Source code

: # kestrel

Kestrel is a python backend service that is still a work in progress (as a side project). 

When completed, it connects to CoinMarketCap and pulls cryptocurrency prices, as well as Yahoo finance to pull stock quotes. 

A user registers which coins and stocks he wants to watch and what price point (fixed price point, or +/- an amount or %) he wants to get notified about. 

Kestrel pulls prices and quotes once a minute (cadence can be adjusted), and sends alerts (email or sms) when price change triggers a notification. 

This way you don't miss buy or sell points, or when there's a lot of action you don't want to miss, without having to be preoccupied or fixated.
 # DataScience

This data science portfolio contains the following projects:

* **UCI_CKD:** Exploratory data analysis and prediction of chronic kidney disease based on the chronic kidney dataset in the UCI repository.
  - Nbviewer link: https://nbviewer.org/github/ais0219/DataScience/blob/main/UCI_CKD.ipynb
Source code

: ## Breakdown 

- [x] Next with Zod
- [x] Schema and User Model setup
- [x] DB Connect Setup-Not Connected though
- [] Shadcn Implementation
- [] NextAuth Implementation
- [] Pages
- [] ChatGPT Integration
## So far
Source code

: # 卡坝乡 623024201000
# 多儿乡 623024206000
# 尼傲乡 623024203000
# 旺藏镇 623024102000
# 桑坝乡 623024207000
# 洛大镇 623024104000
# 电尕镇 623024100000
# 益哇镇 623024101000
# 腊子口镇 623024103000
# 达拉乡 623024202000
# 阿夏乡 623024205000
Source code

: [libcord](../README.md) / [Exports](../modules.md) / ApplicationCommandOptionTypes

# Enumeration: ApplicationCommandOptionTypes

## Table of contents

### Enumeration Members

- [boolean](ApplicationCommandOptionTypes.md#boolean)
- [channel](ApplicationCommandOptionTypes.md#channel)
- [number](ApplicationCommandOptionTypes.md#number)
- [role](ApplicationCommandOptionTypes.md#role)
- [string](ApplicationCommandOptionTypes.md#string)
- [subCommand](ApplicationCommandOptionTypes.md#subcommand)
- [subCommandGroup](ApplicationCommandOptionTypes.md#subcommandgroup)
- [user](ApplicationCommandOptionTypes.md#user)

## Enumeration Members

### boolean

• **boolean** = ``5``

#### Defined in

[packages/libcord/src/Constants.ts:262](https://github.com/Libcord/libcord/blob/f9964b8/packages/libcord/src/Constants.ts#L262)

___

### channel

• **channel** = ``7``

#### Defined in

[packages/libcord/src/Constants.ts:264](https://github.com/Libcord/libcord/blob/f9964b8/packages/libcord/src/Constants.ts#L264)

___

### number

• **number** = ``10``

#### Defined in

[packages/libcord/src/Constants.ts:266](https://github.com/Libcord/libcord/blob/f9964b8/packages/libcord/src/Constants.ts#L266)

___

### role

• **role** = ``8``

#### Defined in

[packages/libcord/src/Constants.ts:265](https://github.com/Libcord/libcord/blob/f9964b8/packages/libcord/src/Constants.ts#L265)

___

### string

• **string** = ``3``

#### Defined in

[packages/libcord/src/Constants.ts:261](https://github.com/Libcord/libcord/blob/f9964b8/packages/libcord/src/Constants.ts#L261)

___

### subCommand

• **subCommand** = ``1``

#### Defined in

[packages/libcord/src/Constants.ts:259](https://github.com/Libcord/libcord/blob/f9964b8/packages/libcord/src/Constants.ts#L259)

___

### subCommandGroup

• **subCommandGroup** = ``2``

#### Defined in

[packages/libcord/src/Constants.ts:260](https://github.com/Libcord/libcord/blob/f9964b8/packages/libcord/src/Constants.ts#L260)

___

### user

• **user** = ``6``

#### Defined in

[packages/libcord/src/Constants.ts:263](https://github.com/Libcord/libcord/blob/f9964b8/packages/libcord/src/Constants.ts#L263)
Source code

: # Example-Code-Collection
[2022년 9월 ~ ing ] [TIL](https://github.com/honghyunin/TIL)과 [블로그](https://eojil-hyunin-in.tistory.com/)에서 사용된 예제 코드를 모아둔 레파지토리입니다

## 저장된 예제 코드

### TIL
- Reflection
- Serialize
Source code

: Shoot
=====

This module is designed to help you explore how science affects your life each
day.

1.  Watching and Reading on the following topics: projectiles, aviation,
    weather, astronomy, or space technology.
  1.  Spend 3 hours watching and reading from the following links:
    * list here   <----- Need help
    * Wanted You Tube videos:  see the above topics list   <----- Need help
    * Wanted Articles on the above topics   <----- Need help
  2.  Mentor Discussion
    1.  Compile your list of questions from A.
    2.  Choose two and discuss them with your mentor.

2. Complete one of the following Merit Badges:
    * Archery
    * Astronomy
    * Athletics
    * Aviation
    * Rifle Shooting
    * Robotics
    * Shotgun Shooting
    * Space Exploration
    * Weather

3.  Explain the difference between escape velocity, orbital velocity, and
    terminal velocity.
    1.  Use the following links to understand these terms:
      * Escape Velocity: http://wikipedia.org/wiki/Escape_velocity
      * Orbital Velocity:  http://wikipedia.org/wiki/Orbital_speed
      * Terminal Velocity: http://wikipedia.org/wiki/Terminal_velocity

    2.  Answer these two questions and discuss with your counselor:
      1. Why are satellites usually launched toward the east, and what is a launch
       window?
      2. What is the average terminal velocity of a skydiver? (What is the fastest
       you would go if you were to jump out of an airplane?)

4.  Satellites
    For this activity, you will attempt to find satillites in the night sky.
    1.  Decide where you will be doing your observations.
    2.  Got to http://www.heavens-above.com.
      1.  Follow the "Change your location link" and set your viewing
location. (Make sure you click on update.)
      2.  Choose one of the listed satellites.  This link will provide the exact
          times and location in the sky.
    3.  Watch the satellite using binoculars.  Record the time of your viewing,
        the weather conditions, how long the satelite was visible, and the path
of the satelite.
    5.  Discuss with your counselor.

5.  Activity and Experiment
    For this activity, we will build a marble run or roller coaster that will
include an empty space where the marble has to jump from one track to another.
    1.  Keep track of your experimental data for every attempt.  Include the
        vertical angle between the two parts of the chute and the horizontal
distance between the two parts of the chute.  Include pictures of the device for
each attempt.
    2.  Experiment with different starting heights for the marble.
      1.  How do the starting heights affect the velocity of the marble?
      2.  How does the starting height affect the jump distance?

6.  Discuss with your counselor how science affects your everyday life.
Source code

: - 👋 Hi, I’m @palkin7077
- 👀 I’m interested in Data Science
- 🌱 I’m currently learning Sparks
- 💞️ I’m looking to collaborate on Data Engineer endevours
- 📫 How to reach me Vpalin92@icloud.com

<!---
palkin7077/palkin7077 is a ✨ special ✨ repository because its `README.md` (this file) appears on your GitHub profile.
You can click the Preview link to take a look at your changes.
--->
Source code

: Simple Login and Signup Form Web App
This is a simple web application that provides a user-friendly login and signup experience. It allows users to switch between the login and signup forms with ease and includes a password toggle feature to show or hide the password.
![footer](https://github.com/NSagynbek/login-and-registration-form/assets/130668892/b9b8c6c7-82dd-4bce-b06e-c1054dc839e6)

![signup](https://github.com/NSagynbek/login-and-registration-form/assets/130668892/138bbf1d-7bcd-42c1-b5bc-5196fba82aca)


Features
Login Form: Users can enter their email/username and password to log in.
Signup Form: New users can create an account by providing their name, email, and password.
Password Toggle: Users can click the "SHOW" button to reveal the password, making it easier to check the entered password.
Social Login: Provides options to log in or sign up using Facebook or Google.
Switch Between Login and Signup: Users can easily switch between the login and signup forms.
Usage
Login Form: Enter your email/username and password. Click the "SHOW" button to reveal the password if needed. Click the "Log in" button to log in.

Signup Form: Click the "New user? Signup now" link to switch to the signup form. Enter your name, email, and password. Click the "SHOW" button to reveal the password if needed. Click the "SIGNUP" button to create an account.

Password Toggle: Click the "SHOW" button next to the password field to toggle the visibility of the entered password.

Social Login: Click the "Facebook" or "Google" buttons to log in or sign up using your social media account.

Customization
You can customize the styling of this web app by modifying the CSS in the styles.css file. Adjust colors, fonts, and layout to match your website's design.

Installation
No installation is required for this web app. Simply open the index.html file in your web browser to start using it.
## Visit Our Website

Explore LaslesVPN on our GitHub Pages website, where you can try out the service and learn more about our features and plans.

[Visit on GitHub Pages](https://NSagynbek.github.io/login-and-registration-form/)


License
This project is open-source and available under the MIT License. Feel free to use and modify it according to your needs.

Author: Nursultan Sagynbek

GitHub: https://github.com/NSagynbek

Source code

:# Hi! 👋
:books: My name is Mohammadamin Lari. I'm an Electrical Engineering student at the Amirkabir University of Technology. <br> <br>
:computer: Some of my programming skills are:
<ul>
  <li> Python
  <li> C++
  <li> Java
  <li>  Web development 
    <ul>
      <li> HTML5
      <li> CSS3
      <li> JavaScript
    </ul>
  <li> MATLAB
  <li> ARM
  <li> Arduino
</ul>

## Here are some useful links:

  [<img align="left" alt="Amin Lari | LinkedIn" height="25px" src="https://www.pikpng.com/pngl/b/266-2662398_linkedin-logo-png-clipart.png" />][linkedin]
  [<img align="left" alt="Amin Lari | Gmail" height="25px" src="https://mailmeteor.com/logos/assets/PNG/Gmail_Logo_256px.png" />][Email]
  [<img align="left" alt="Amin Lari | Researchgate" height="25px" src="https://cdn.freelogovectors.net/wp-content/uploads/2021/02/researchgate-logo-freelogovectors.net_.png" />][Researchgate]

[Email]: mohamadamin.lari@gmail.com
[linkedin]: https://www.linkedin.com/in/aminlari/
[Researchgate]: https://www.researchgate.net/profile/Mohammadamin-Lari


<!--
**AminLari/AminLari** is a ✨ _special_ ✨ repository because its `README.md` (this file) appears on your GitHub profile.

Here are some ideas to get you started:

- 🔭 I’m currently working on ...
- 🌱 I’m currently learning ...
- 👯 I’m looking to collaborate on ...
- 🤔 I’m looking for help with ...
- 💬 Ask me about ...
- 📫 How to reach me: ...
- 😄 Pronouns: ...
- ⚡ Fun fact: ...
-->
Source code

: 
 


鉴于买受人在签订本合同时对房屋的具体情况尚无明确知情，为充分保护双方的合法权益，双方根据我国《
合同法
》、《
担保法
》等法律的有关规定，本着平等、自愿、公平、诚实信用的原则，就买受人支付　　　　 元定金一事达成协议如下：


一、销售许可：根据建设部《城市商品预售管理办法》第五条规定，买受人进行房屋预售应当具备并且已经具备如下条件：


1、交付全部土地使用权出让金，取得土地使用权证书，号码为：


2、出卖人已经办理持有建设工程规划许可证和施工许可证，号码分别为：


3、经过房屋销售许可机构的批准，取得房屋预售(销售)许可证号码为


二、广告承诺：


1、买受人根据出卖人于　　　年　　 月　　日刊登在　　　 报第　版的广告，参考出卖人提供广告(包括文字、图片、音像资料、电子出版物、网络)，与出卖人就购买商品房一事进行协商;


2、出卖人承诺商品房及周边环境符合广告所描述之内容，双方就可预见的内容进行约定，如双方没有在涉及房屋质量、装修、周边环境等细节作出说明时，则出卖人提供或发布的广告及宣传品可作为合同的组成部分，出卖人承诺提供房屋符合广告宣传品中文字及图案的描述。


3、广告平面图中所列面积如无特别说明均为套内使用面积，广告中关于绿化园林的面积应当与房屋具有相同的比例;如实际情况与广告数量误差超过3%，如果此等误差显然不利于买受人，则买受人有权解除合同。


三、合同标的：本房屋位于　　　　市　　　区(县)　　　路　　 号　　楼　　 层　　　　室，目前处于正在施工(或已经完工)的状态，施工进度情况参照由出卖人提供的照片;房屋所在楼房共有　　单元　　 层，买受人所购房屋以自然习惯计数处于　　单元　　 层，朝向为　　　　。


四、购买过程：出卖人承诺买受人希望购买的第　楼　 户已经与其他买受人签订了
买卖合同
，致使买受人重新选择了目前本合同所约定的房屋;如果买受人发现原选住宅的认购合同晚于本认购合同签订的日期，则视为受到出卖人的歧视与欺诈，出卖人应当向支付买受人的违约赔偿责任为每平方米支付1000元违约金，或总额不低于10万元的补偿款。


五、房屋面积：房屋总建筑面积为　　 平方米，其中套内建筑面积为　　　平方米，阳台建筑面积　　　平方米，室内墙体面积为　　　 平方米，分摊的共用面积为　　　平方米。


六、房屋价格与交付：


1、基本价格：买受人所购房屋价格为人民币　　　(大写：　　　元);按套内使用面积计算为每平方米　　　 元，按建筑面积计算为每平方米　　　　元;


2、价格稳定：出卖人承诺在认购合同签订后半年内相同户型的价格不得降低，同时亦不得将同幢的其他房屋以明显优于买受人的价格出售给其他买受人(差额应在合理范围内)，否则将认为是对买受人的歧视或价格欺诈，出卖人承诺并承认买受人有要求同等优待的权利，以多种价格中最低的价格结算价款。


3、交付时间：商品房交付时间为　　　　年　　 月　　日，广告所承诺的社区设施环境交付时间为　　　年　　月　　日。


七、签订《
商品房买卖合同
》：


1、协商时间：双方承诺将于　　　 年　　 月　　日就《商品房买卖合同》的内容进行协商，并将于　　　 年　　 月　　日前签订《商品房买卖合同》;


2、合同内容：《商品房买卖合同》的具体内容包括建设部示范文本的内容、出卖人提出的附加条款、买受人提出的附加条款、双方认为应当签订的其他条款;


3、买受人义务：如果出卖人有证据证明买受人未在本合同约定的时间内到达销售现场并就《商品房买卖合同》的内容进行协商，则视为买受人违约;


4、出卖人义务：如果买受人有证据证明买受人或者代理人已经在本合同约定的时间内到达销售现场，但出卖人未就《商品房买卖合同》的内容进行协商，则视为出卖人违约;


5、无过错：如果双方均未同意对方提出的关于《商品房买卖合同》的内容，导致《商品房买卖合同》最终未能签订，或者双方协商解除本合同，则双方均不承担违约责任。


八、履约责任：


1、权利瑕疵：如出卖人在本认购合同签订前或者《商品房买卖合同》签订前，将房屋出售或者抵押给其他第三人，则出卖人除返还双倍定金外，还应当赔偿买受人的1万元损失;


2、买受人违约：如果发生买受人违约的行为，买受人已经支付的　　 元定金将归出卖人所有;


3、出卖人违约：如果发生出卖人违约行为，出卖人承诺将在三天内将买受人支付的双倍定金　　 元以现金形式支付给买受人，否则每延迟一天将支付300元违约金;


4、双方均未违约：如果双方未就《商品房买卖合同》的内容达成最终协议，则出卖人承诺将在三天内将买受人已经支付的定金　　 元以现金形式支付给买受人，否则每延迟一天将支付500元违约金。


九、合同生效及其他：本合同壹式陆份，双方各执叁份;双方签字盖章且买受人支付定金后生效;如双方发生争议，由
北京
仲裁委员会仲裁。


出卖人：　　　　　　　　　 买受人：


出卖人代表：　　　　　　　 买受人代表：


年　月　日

= = = = = = =

**TASK ITEM:** The response must consist solely of the lines from the top of the records through the line holding "Kestrel pulls prices", copied word for word.

**ANSWER BOX:**
Source code

: # kestrel

Kestrel is a python backend service that is still a work in progress (as a side project). 

When completed, it connects to CoinMarketCap and pulls cryptocurrency prices, as well as Yahoo finance to pull stock quotes. 

A user registers which coins and stocks he wants to watch and what price point (fixed price point, or +/- an amount or %) he wants to get notified about. 

Kestrel pulls prices and quotes once a minute (cadence can be adjusted), and sends alerts (email or sms) when price change triggers a notification. 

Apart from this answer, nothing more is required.